The beta-silicon effect also called silicon hyperconjugation in organosilicon chemistry is a special type of hyperconjugation that describes the stabilizing influence of a silicon atom on the development of positive charge at a carbon atom one position removed (β) from the silicon atom. The C-Si σ orbital is said to partially overlap with the σ* anti-bonding orbital of the C-leaving group, lowering the energy of the transition state leading to the formation of a carbocation.  A prerequisite for the hyperconjugation to occur is an antiperiplanar relationship between the Si group and the leaving group. This allows for the maximum overlap between the C-Si σ orbital and the σ* anti-bonding orbital of the leaving group. Silicon hyperconjugation explains specific observations regarding chemical kinetics and stereochemistry of organic reactions with reactants containing silicon.

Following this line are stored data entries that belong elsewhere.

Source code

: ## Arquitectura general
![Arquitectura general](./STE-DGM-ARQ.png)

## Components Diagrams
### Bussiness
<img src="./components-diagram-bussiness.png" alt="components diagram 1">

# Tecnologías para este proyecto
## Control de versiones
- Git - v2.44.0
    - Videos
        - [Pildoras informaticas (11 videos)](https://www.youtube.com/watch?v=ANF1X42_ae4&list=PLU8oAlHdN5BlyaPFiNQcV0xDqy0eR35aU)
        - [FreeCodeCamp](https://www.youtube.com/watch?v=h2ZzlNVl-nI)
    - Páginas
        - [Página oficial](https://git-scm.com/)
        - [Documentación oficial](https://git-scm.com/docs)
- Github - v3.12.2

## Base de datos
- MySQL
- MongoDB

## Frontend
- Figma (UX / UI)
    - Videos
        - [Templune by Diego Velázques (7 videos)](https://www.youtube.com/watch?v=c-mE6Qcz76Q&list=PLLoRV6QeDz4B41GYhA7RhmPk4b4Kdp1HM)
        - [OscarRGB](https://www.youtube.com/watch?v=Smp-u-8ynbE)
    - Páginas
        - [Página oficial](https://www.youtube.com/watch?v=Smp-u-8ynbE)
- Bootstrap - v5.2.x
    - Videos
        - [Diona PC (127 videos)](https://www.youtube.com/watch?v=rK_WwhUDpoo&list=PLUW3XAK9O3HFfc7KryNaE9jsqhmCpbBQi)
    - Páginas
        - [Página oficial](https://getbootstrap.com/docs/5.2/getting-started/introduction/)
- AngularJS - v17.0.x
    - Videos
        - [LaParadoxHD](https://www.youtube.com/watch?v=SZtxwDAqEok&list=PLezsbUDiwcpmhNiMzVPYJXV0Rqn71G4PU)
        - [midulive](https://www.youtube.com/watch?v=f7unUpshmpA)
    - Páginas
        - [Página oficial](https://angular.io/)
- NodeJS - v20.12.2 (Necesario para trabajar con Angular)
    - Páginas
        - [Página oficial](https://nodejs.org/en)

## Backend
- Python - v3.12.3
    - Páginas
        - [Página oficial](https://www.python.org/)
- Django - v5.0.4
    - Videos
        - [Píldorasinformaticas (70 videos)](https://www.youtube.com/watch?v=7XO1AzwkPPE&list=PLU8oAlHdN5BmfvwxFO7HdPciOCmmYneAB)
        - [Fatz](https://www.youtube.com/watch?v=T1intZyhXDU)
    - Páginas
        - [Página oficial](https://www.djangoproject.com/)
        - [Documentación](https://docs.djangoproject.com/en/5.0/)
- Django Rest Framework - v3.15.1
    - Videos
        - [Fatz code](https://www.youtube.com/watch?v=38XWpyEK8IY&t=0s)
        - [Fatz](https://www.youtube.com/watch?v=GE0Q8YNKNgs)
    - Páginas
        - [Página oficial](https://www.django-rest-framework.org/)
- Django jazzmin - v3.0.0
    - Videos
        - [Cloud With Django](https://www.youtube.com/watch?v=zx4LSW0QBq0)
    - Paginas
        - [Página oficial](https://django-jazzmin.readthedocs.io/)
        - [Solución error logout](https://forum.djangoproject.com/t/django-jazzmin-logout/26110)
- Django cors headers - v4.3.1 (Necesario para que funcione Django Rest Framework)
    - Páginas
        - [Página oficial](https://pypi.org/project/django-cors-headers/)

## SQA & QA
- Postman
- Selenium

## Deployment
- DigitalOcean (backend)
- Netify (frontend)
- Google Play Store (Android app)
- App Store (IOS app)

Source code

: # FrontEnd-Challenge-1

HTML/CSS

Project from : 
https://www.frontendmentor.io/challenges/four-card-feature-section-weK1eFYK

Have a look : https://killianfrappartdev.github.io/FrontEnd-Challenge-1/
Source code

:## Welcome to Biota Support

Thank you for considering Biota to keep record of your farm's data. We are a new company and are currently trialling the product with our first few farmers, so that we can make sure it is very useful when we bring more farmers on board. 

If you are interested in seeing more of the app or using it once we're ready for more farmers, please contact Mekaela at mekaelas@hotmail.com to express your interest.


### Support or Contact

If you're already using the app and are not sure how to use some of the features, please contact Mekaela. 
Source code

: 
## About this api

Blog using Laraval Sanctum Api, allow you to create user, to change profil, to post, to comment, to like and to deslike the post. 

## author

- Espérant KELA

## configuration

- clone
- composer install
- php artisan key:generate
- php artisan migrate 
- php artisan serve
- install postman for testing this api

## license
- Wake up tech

The picture below shows the partial overlap of the C-Si σ orbital with the C-X (leaving group) σ*orbital(2b). This donation of electron density into the anti-bonding orbital weakens the C-X bonding orbital, lowering the energy barrier to breakage of the C-X bond as indicated in transition state 3. This stabilization of the transition state leads to favorable formation of carbenium ion 4. This becomes manifest in the increased rates of reactions that have positive charge developing on carbon atoms β to the silicon.

The alpha-silicon effect is the destabilizing effect a silicon atom has on the development of positive charge on a carbon atom α to the silicon (ie directly attached to the silicon). As a corollary to this, development of negative charge on this atom is stabilized, as seen in the increased rates of reactions that develop negative charge here, such as metalations. This is explained by partial overlap of the C-M σ orbital with the C-Si σ* anti-bonding orbital, which stabilizes the C-M bond.

In a pioneering study by Frank C. Whitmore ethyltrichlorosilane (scheme 2) was chlorinated by sulfuryl chloride as chlorine donor and benzoyl peroxide as radical initiator in a radical substitution resulting in chloride monosubstitution to some extent in the α-position (28%, due to steric hindrance of the silyl group) and predominantly in the β-position.

By adding sodium hydroxide to the α-substituted compound only the silicon chlorine groups are replaced but not the carbon chlorine group. Addition of alkali to the β-substituted compound on the other hand leads to an elimination reaction with liberation of ethylene.

In another set of experiments (scheme 3) the chlorination is repeated with n-propyltrichlorosilane The α-adduct and the γ-adduct are resistant to hydrolysis but the chlorine group in the β-adduct gets replaced by a hydroxyl group.

The silicon effect is also manifest in certain compound properties. Trimethylsilylmethylamine (Me3SiCH2NH2) is a stronger base with a pKa of 10.96 for the conjugate acid than the carbon analogue neopentyl amine with pKa 10.21. In the same vein trimethylsilylacetic acid (pKa 5.22) is a poorer acid than trimethyl acetic acid (pKa 5.00).